職業偽装
「おい、これはどういうことだ!?」
信じられない事態に俺は思わず声をあげてしまう。
すると男は驚いた顔をした。とはいえ表情を見る限り、何が起こっているのか分からないというよりは俺が気づいたことへの驚きに見える。
恐らくこの現象は彼が意図的に起こしたのだろう。
「た、ただ自分の職業を手放しただけだ」
「だが、『魔術師』は『農夫』に変わったが」
「……ちっ、気づかれたか」
俺がはっきりと職業の名前も口にしたせいか、さすがにそれ以上誤魔化すのは無理だと悟ったのだろう、彼は苦い顔をする。
「そんな、許せません!」
リンが怒りをあらわにする。
これが普通の商売なら「騙しやがって、許さない!」ということになるのだろうが、俺の興味はどうやってこんなことをしたのかに向いていた。
言うまでもなく、この世界に「職業」を偽装するなんて方法はない。
それが出来れば「職業」に基づいた社会の仕組みはたちどころに崩壊してしまうだろう。とすると俺の力と同じように個人的に出現した能力なのだろうか?
「待ってくれリン。それよりも一体どうやったら職業を偽装するなんてことが出来るんだ?」
男は言うか言うまいかしばらく悩むが、隣でリンが剣に手をかけているのを見て仕方なくといった様子で口を開く。
「分かった。実は、俺たちのリーダーは職業を偽る魔法? なのかは分からないがそういう力を使うことが出来るんだ」
「何だと? 一体どんな力なんだ?」
「そのままだ。持っている職業を、こうして他人からは別の職業に見えるようにすることが出来るって力だ。もっとも何でも偽れる訳じゃないらしいが。前に冗談で『国王にしてくれ』と言ったらそれは無理だと言われてしまった」
「ほう……」
確かにそれが出来るなら国王や貴族を量産してその一派で国を牛耳ることが出来る。
そこで俺はふと気づく。
その人物が持つ力も、きっと俺と同じように例外的な力なのだろう。だとすれば俺のように「レベル」があり、それによって出来ることが変わるのではないか。もしかするとレベルが上がると、彼(彼女?)も「国王」のような職業に偽ることが出来るのかもしれない。
そう考えると俄然興味が湧いてくる。
今のところ俺は自分の力を唯一無二のものだと思っていたが、もしかすると同種の力の持ち主と出会えるかもしれないのだ。
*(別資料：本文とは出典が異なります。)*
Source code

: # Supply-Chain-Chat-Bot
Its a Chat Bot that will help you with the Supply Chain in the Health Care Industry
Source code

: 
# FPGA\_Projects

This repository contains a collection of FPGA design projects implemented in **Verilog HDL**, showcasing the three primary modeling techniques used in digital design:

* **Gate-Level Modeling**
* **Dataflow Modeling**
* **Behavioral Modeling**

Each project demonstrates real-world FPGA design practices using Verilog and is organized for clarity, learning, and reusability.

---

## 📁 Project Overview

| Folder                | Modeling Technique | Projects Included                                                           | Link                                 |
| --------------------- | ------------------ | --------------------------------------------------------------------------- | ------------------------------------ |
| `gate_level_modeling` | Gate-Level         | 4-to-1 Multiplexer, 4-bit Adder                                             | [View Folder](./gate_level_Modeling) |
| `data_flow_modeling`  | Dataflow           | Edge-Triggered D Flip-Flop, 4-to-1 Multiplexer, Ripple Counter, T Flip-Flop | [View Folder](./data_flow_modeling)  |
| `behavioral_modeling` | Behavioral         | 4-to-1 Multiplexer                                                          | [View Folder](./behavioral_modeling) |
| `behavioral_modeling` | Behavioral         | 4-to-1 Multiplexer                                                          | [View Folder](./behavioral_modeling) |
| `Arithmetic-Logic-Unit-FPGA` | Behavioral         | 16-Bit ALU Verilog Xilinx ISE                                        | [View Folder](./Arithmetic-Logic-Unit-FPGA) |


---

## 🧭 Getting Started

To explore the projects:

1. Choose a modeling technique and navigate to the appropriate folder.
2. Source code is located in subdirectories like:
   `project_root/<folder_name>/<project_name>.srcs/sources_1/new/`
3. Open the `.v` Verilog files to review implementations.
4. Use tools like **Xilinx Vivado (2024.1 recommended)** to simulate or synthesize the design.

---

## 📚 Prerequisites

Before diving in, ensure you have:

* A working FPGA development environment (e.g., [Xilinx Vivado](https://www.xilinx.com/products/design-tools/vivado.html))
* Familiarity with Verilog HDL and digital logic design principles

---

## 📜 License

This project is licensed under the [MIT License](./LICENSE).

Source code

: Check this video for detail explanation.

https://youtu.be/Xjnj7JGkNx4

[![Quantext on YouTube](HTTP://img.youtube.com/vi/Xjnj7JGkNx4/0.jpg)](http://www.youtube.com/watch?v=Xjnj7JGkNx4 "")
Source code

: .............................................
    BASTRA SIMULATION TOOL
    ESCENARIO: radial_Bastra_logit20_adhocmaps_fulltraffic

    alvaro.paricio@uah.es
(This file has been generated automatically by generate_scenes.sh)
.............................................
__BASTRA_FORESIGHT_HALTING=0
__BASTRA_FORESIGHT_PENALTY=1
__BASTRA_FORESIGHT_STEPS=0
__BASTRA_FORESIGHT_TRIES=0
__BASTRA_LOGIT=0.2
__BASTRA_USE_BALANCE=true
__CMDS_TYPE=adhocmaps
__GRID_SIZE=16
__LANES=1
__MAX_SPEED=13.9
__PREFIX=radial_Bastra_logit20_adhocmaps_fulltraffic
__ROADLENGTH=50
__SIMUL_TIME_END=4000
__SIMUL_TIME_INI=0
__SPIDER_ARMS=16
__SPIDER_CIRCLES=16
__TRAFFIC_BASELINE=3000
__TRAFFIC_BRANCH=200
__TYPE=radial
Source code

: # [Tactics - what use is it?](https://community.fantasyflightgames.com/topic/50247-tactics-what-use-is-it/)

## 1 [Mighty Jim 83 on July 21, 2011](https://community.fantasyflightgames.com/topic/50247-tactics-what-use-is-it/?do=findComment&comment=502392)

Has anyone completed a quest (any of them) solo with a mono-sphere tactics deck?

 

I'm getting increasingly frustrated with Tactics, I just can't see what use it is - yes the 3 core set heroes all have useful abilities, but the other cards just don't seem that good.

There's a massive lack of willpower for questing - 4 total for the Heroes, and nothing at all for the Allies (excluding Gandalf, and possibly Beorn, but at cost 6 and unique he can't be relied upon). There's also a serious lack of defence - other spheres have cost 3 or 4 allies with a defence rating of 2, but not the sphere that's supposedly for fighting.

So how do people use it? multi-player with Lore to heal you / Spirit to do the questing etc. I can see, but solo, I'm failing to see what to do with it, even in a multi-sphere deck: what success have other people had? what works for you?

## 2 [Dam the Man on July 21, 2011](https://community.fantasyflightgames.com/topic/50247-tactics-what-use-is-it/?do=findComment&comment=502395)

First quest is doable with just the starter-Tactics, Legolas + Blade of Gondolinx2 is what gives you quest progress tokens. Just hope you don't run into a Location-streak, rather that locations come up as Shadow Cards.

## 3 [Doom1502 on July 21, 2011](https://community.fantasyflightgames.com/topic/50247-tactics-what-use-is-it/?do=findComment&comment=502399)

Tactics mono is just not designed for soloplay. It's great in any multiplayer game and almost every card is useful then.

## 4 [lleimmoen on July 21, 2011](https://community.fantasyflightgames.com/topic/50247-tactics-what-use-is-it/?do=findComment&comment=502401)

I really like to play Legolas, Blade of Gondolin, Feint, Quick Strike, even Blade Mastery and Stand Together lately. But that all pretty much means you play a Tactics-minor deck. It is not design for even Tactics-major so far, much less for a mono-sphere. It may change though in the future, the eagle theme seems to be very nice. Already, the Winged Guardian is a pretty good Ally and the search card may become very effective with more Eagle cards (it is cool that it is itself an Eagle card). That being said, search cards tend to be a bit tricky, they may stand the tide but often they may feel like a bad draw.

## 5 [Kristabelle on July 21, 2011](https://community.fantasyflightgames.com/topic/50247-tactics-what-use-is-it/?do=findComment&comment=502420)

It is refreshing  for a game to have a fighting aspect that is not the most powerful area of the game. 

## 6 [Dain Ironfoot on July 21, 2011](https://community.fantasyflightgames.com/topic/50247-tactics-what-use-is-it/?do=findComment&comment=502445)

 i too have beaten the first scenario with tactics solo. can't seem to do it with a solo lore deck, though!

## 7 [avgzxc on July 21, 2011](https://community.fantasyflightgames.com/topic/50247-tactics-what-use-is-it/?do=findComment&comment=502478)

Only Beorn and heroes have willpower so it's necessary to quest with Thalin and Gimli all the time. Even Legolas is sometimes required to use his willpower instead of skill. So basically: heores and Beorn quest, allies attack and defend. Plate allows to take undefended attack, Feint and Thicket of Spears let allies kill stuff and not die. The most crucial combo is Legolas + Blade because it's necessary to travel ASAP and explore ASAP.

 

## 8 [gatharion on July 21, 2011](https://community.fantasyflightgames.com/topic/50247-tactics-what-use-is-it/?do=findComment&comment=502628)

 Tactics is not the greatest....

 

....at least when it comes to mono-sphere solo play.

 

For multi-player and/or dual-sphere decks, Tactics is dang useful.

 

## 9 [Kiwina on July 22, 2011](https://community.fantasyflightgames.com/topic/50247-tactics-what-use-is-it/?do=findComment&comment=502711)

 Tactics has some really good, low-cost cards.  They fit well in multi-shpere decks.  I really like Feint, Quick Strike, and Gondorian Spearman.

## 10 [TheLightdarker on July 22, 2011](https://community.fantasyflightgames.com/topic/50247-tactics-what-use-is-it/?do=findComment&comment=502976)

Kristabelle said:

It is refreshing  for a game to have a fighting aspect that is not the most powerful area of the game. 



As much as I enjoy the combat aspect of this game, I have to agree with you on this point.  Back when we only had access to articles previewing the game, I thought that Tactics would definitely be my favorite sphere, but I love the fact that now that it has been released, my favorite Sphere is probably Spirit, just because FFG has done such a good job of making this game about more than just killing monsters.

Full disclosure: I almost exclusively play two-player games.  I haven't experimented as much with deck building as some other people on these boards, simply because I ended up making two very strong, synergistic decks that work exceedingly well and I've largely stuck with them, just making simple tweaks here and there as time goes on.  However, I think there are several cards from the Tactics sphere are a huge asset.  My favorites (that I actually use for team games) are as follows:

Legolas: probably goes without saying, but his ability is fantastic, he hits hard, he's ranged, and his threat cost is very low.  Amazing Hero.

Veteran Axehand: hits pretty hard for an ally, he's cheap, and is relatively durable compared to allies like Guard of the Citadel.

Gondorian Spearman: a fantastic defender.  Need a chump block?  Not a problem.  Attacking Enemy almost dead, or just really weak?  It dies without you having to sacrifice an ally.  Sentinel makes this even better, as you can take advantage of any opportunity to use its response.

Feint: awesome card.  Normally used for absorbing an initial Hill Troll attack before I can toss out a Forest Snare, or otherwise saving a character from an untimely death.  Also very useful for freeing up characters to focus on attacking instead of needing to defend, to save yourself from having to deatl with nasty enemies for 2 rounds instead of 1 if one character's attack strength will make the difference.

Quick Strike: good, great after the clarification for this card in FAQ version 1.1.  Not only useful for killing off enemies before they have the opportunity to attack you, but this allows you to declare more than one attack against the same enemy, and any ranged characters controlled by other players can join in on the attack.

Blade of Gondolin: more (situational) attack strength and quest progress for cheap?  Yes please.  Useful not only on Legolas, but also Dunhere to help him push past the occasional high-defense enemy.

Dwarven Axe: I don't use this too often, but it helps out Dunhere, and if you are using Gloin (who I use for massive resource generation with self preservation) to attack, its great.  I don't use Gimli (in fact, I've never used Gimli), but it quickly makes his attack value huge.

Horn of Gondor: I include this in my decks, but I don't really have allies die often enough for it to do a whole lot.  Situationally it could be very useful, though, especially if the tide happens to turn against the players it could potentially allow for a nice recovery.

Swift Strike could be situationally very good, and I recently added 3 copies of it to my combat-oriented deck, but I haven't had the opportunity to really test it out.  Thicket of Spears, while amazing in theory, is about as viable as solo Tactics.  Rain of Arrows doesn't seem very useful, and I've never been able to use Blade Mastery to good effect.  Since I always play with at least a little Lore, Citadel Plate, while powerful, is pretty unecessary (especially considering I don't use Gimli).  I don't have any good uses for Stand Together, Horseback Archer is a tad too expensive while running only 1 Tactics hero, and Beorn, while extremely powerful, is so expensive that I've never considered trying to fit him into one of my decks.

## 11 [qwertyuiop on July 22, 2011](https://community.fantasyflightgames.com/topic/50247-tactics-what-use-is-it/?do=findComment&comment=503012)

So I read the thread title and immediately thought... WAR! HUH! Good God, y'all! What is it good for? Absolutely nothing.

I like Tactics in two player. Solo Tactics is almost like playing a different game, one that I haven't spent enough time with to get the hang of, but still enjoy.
「一応言っておくが、お前がやったことは立派な詐欺行為だ」
「そ、そんな」
俺が脅すように言うと、彼は少し顔を青くする。
俺もその人物も特異な力を持っているから、詐欺だという認識はなかったのだろう、俺の言葉で自分のしようとしたことを自覚したようだ。
「本来なら絶対に許さないところだが、その人物に会わせてくれるというのであれば許してやる」
「あ、会ってどうするつもりなんだ!?」
「さあ……とりあえずはその力について話を聞いてみたいというのが正直なところだ。俺もこういう力を持っているが、似た力を持つ人間と会うのは初めてだからな」
「な、なるほど」
男は少し迷ったが、やがて観念したように話す。
「分かった。それならレセッタ様の元に案内しよう」
「よし、賢明な判断だ」
「大丈夫かしら?」
フィリアが不安そうな表情を見せる。
俺と似た力の持ち主ということで警戒しているのだろう。
「彼女はそれ以外に何か力を持っているのか?」
「いや、俺が知る限りはそんなことはないはずだ」
男は嘘をついている素振りはない。
きっと、元々そんな器用な男ではないが、職業を売買する男の噂を聞いてつい魔が差してしまっただけなのだろう、根っからの悪人にも見えない。
職業を偽るだけなら危険はないはずだ。フィリアも安心する。
「彼女は一体今どこで何をしているんだ?」
「隣街で教会を乗っ取って俺たちのような食い詰め者を養ってくれている」
「教会を乗っ取る?」
「ああ。みんなで『司祭』とか『神官』になるんだ。そしたら教会は入れない訳にはいかないから、次々に俺たちが教会に入る。そして俺たちが多数派になり、元いた神官を追い出したという訳だ」
「お、おお……」
そのえげつないやり方には少し引いてしまう。
とはいえ、ロメルの街のあの高圧的な司祭のことを思い出すと、あんなやつであればいくらでも追い出してほしいという気持ちにはなる。
こうして俺たちはその謎の人物に会いにいくことにしたのだった。